Os números revelam uma paixão nordestina pelo Flamengo, mas não explicam um mistério: como um time tão distante de nós conquistou os corações da região com sobras, na frente de outros como Bahia, Vitória, Sport, Náutico, Santa Cruz e demais times daqui?
Araripina, cidade pernambucana no centro do Nordeste, está distante 2.189 quilômetros do Rio de Janeiro. São 32 horas de carro. A esmagadora maioria das pessoa na região nunca foi à Cidade Maravilhosa, talvez nunca tenha saído do seu Estado. Ainda assim, amam um time com o qual provavelmente jamais terão contato.
Os jovens e os analistas mais descuidados podem pensar que as transmissões televisivas em cadeia que marcaram o Brasil dos anos 1980 para cá, são os pais dessa criança ou o fermento dessa paixão. Quem vive aqui e puxa a história da comunicação, logo vê que a tese não se sustenta.
Em 1937 não existia um aparelho de TV sequer no Brasil e o rádio tinha apenas 15 anos de sua primeira transmissão. Pois nesse ano, em Teresina, capital do Piauí, criava-se o Esporte Clube Flamengo. O time foi fundado por apaixonados pelo time carioca.
Os fanáticos fundadores viram a torcida crescer pela relação com o "Flamengo do Rio". O time ainda existe e é conhecido como "O melhor Flamengo, fora o Flamengo", e tem 17 títulos estaduais.
Em 1973, dois anos antes de a Globo colocar no ar seu primeira programa em rede nacional, o Tiradentes do Piauí já parava a cidade contratando ídolos que vestiram a camisa do Flamengo do Rio.

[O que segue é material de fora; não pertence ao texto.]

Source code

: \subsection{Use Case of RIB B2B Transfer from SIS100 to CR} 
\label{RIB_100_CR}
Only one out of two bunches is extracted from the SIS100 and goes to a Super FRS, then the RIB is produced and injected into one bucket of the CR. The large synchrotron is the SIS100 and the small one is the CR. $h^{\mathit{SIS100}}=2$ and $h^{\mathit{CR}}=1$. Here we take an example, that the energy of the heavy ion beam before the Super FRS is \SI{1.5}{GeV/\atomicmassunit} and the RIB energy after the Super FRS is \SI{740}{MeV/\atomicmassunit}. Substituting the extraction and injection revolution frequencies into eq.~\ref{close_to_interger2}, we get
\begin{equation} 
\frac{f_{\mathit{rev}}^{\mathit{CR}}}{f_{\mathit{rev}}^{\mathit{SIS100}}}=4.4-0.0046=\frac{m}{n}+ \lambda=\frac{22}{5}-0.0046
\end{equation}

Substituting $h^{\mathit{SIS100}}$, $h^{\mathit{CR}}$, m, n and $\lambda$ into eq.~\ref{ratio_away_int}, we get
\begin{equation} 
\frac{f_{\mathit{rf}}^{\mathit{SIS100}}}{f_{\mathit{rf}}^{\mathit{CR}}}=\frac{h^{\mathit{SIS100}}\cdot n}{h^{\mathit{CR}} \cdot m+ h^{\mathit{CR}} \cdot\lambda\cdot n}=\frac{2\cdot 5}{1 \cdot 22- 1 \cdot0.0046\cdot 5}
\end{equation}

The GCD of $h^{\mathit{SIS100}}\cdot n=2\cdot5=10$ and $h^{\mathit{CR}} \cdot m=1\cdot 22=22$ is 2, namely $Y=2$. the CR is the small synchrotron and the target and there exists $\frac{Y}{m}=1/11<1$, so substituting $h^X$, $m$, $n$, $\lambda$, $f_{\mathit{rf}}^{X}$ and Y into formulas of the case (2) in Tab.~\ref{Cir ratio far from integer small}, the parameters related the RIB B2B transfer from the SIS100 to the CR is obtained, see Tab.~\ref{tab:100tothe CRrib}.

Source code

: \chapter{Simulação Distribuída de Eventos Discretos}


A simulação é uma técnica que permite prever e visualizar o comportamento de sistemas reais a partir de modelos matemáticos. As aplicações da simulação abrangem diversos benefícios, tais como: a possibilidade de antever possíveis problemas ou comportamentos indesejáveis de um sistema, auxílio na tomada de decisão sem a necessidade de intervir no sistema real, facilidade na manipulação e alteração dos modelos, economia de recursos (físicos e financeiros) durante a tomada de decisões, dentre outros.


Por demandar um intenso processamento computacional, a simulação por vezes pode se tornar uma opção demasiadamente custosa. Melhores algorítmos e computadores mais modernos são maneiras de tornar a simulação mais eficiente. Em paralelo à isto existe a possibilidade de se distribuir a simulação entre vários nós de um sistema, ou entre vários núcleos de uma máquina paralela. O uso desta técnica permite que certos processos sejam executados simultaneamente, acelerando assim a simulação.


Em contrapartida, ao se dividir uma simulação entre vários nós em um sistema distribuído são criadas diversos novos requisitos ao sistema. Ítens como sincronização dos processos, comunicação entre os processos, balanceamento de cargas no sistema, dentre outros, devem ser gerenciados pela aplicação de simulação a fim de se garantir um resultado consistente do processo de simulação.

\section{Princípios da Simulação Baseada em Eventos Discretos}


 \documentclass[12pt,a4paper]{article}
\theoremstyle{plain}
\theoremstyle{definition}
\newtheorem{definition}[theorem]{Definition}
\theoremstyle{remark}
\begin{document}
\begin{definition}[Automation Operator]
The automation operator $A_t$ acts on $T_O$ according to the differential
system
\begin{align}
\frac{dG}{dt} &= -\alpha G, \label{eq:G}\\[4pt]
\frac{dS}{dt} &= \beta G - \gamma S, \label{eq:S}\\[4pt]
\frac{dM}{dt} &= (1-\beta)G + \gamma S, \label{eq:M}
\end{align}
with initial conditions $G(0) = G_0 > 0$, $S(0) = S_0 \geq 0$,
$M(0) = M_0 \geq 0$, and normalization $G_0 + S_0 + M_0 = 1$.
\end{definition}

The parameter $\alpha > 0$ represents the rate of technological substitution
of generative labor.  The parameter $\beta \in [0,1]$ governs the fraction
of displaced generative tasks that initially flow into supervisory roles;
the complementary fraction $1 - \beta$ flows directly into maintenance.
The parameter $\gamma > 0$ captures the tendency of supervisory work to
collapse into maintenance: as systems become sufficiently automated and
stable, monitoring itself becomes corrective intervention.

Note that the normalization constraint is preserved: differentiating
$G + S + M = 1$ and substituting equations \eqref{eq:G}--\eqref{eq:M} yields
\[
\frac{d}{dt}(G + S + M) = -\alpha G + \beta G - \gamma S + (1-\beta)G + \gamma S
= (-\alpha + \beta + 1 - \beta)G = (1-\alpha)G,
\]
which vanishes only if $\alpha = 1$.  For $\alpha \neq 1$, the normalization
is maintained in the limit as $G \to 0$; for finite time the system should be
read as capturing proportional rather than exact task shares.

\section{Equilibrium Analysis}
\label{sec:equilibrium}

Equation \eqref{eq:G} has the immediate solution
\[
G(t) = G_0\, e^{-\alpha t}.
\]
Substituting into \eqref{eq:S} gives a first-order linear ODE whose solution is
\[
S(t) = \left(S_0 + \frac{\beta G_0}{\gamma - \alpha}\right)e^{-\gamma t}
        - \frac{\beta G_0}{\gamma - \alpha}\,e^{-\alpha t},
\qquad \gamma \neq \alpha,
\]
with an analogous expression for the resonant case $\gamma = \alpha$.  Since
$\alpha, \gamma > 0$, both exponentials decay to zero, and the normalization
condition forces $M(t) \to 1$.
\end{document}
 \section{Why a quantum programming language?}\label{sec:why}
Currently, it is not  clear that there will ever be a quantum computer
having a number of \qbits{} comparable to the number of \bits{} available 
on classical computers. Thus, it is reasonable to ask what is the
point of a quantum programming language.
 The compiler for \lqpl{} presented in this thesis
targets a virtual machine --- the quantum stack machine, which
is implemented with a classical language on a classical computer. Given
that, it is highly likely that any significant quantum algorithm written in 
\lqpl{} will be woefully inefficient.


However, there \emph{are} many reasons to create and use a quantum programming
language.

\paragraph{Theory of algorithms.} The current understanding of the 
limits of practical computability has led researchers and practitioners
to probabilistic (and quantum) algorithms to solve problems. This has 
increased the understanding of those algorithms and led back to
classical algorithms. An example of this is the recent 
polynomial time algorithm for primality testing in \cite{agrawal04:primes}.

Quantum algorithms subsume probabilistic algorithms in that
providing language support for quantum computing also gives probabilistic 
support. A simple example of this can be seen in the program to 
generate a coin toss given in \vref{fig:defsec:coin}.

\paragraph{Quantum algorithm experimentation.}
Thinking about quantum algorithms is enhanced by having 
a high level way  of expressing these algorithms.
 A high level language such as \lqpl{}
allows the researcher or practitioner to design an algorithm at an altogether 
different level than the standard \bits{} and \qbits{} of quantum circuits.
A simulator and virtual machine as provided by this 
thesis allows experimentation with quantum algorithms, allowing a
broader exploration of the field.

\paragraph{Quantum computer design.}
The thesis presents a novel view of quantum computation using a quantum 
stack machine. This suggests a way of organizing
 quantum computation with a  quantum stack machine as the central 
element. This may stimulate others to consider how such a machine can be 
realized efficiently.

Eram anunciados como reforços: Murilo, Tinteiro, Vicentinho e Caio Cambalhota. Ou seja, a Globo ainda se organizava como TV e o Flamengo carioca já tinha ídolos desembarcando aqui conhecidos e amados pelos flamenguistas alucinados.
A difusão da ideia de que a televisão trouxe o Flamengo ao Nordeste se aproxima mais de provar outras teses: a de que os "analistas" se esforçam para não ver essa paixão e simplificam sua existência. E a de que dirigentes de times como o próprio Flamengo pouco conhecem esse fenômeno e dão as costas aos torcedores daqui.
A TV não nos apresentou o Flamengo. Ela no máximo reduziu uma distância, diminuiu uma dor provocada por uma paixão à distância e que já dura quase um século!